Head coach Dana Holgorsen is talking with the University of Houston about the Cougars’ head coaching vacancy, meaning West Virginia will have to make decision.
Where do we go from here?
First, Holgorsen leaving would be better for the school financially than it would to keep him. If he made it to the final year of his contract, his $4 million salary would rank in the top-25 for all division one coaches. For most fans, and athletic director Shane Lyons, Holgorsen has yet to prove he’s worth that type of money. Along with that, if Holgorsen rides away to Houston on or after January 1st, West Virginia would be owed $1 million to buyout his contract.
Odds are Lyons would be happy to let him walk. Holgorsen wasn’t his hire and has been underwhelmed with how things have shaken out while Dana has been in charge. Lyons has spearheaded several multi-million dollar improvements to nearly every athletic facility on campus and the growing feeling is that Lyons wants better returns on his investments.
If Dana leaves, what is West Virginia’s next move?
There are two candidates that seem to make the most logical sense. The first is Troy head coach Neal Brown. Brown has been an excellent coach during his tenure with the Trojans, obtaining a 31-8 record over the past three seasons and three bowl wins. Brown’s offensive philosophy would also fit well with the talent and roster already at West Virginia. Brown played football at the University of Kentucky under Hal Mumme and Mike Leach and served as an offensive coordinator at Texas Tech from 2010-2012. Financially, it makes even more sense to pursue Brown. His buyout hovers around the $3 million mark but the $1 million West Virginia would receive if Dana leaves would offset a portion of that cost. Contract wise, Lyons could get away with offering Brown a lesser contract than what Holgorsen had and save even more long-term money.

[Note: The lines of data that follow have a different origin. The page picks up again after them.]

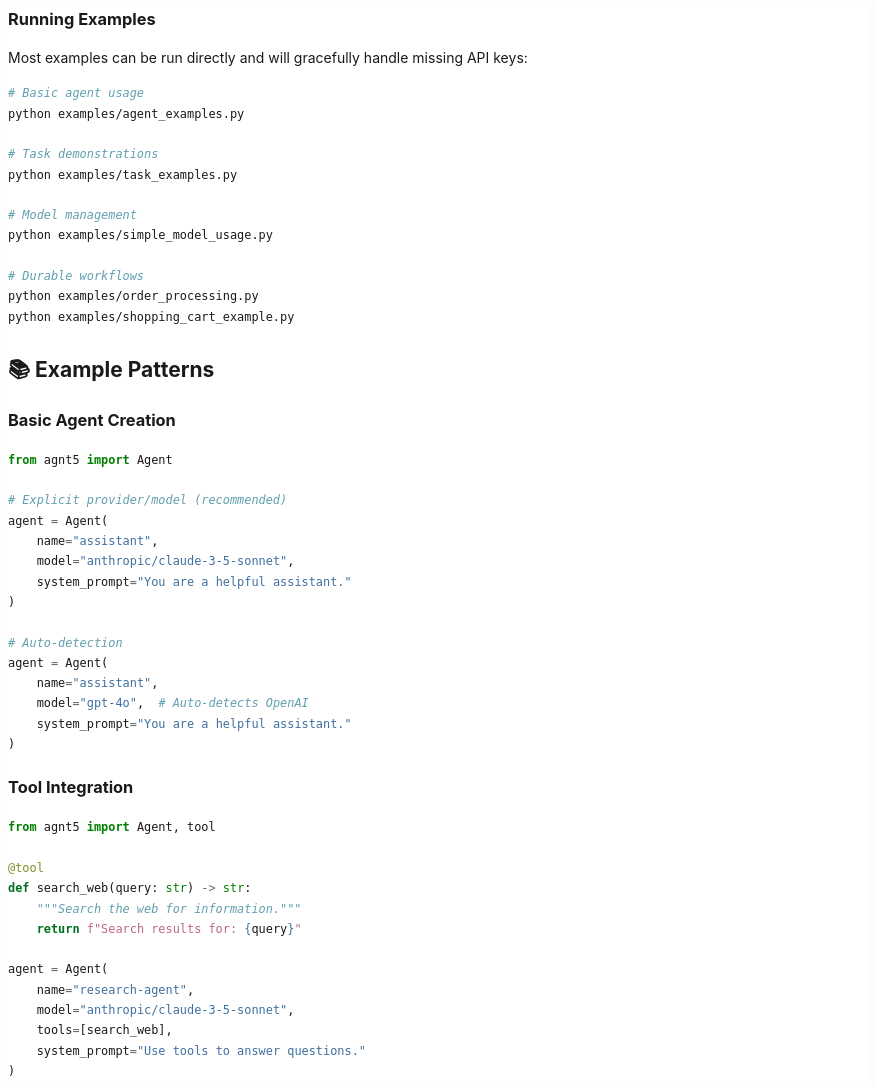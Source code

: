 ### Running Examples

Most examples can be run directly and will gracefully handle missing API keys:

```bash
# Basic agent usage
python examples/agent_examples.py

# Task demonstrations  
python examples/task_examples.py

# Model management
python examples/simple_model_usage.py

# Durable workflows
python examples/order_processing.py
python examples/shopping_cart_example.py
```

## 📚 Example Patterns

### Basic Agent Creation

```python
from agnt5 import Agent

# Explicit provider/model (recommended)
agent = Agent(
    name="assistant",
    model="anthropic/claude-3-5-sonnet",
    system_prompt="You are a helpful assistant."
)

# Auto-detection
agent = Agent(
    name="assistant", 
    model="gpt-4o",  # Auto-detects OpenAI
    system_prompt="You are a helpful assistant."
)
```

### Tool Integration

```python
from agnt5 import Agent, tool

@tool
def search_web(query: str) -> str:
    """Search the web for information."""
    return f"Search results for: {query}"

agent = Agent(
    name="research-agent",
    model="anthropic/claude-3-5-sonnet",
    tools=[search_web],
    system_prompt="Use tools to answer questions."
)
```
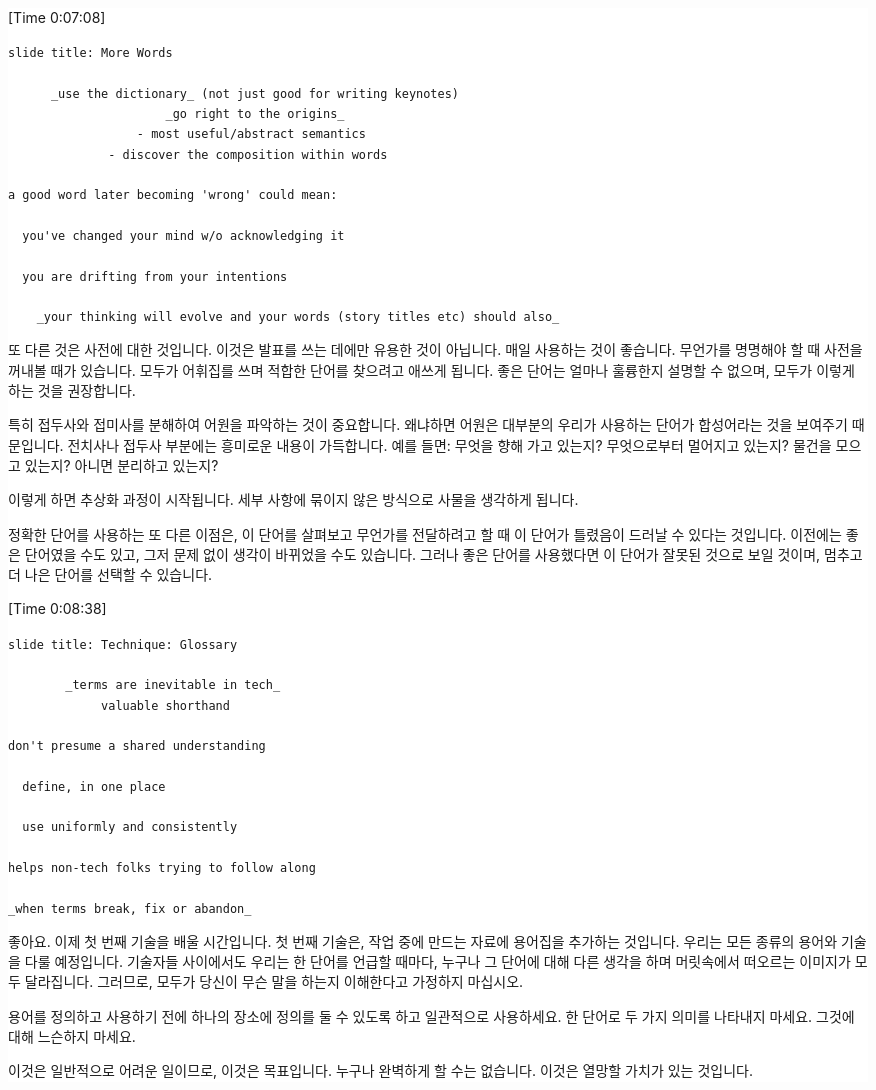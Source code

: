 [Time 0:07:08]

```ppt
slide title: More Words

      _use the dictionary_ (not just good for writing keynotes)
                      _go right to the origins_
                  - most useful/abstract semantics
              - discover the composition within words

a good word later becoming 'wrong' could mean:

  you've changed your mind w/o acknowledging it

  you are drifting from your intentions

    _your thinking will evolve and your words (story titles etc) should also_
```

또 다른 것은 사전에 대한 것입니다. 이것은 발표를 쓰는 데에만 유용한 것이 아닙니다. 매일 사용하는 것이 좋습니다. 무언가를 명명해야 할 때 사전을 꺼내볼 때가 있습니다. 모두가 어휘집를 쓰며 적합한 단어를 찾으려고 애쓰게 됩니다. 좋은 단어는 얼마나 훌륭한지 설명할 수 없으며, 모두가 이렇게 하는 것을 권장합니다.

특히 접두사와 접미사를 분해하여 어원을 파악하는 것이 중요합니다. 왜냐하면 어원은 대부분의 우리가 사용하는 단어가 합성어라는 것을 보여주기 때문입니다. 전치사나 접두사 부분에는 흥미로운 내용이 가득합니다. 예를 들면: 무엇을 향해 가고 있는지? 무엇으로부터 멀어지고 있는지? 물건을 모으고 있는지? 아니면 분리하고 있는지?

이렇게 하면 추상화 과정이 시작됩니다. 세부 사항에 묶이지 않은 방식으로 사물을 생각하게 됩니다.

정확한 단어를 사용하는 또 다른 이점은, 이 단어를 살펴보고 무언가를 전달하려고 할 때 이 단어가 틀렸음이 드러날 수 있다는 것입니다. 이전에는 좋은 단어였을 수도 있고, 그저 문제 없이 생각이 바뀌었을 수도 있습니다. 그러나 좋은 단어를 사용했다면 이 단어가 잘못된 것으로 보일 것이며, 멈추고 더 나은 단어를 선택할 수 있습니다.

[Time 0:08:38]

```ppt
slide title: Technique: Glossary

        _terms are inevitable in tech_
             valuable shorthand

don't presume a shared understanding

  define, in one place

  use uniformly and consistently

helps non-tech folks trying to follow along

_when terms break, fix or abandon_
```

좋아요. 이제 첫 번째 기술을 배울 시간입니다. 첫 번째 기술은, 작업 중에 만드는 자료에 용어집을 추가하는 것입니다. 우리는 모든 종류의 용어와 기술을 다룰 예정입니다. 기술자들 사이에서도 우리는 한 단어를 언급할 때마다, 누구나 그 단어에 대해 다른 생각을 하며 머릿속에서 떠오르는 이미지가 모두 달라집니다. 그러므로, 모두가 당신이 무슨 말을 하는지 이해한다고 가정하지 마십시오.

용어를 정의하고 사용하기 전에 하나의 장소에 정의를 둘 수 있도록 하고 일관적으로 사용하세요. 한 단어로 두 가지 의미를 나타내지 마세요. 그것에 대해 느슨하지 마세요.

이것은 일반적으로 어려운 일이므로, 이것은 목표입니다. 누구나 완벽하게 할 수는 없습니다. 이것은 열망할 가치가 있는 것입니다.
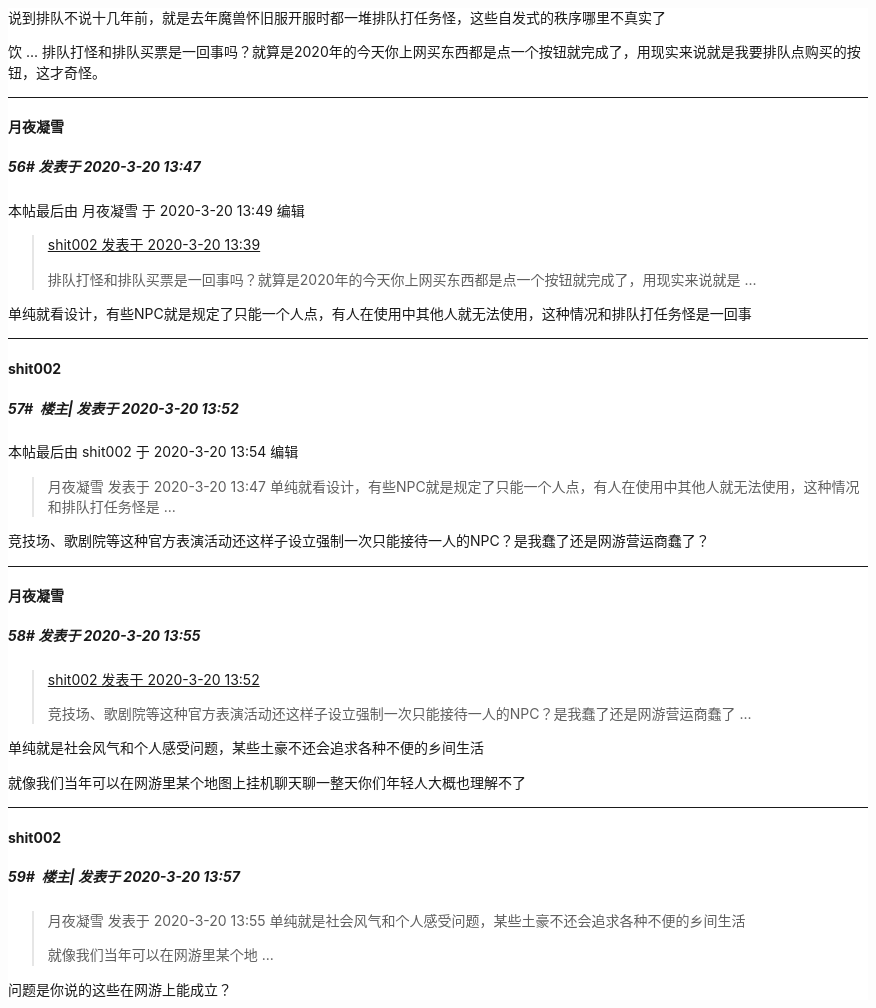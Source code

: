 说到排队不说十几年前，就是去年魔兽怀旧服开服时都一堆排队打任务怪，这些自发式的秩序哪里不真实了


饮 ...</blockquote>
排队打怪和排队买票是一回事吗？就算是2020年的今天你上网买东西都是点一个按钮就完成了，用现实来说就是我要排队点购买的按钮，这才奇怪。


-----

####  月夜凝雪  
##### 56#       发表于 2020-3-20 13:47


 本帖最后由 月夜凝雪 于 2020-3-20 13:49 编辑 
<blockquote><a href="httphttps://bbs.saraba1st.com/2b/forum.php?mod=redirect&amp;goto=findpost&amp;pid=46811486&amp;ptid=1919852" target="_blank">shit002 发表于 2020-3-20 13:39</a>

排队打怪和排队买票是一回事吗？就算是2020年的今天你上网买东西都是点一个按钮就完成了，用现实来说就是 ...</blockquote>
单纯就看设计，有些NPC就是规定了只能一个人点，有人在使用中其他人就无法使用，这种情况和排队打任务怪是一回事


-----

####  shit002  
##### 57#         楼主| 发表于 2020-3-20 13:52


 本帖最后由 shit002 于 2020-3-20 13:54 编辑 
<blockquote>月夜凝雪 发表于 2020-3-20 13:47
单纯就看设计，有些NPC就是规定了只能一个人点，有人在使用中其他人就无法使用，这种情况和排队打任务怪是 ...</blockquote>

竞技场、歌剧院等这种官方表演活动还这样子设立强制一次只能接待一人的NPC？是我蠢了还是网游营运商蠢了？


-----

####  月夜凝雪  
##### 58#       发表于 2020-3-20 13:55


<blockquote><a href="httphttps://bbs.saraba1st.com/2b/forum.php?mod=redirect&amp;goto=findpost&amp;pid=46811632&amp;ptid=1919852" target="_blank">shit002 发表于 2020-3-20 13:52</a>

竞技场、歌剧院等这种官方表演活动还这样子设立强制一次只能接待一人的NPC？是我蠢了还是网游营运商蠢了 ...</blockquote>
单纯就是社会风气和个人感受问题，某些土豪不还会追求各种不便的乡间生活

就像我们当年可以在网游里某个地图上挂机聊天聊一整天你们年轻人大概也理解不了


-----

####  shit002  
##### 59#         楼主| 发表于 2020-3-20 13:57


<blockquote>月夜凝雪 发表于 2020-3-20 13:55
单纯就是社会风气和个人感受问题，某些土豪不还会追求各种不便的乡间生活

就像我们当年可以在网游里某个地 ...</blockquote>
问题是你说的这些在网游上能成立？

The second name you can expect to hear is Dan Enos, the associate head coach and quarterbacks coach for the Alabama Crimson Tide. Once upon a time, Lyons was the Deputy Director of Athletics at Alabama, which means he may use his connections to get to Enos. Before joining Nick Saban and the Crimson Tide, Enos was the head coach of Central Michigan from 2010-2014, compiling a 26-36 record and only one bowl win. Obviously, Alabama has championed incredible successes, but how much of that would come with Enos?
The verdict is still out on Shane Lyons and his legacy at West Virginia. Making the right hire for Dana’s replacement would certainly help.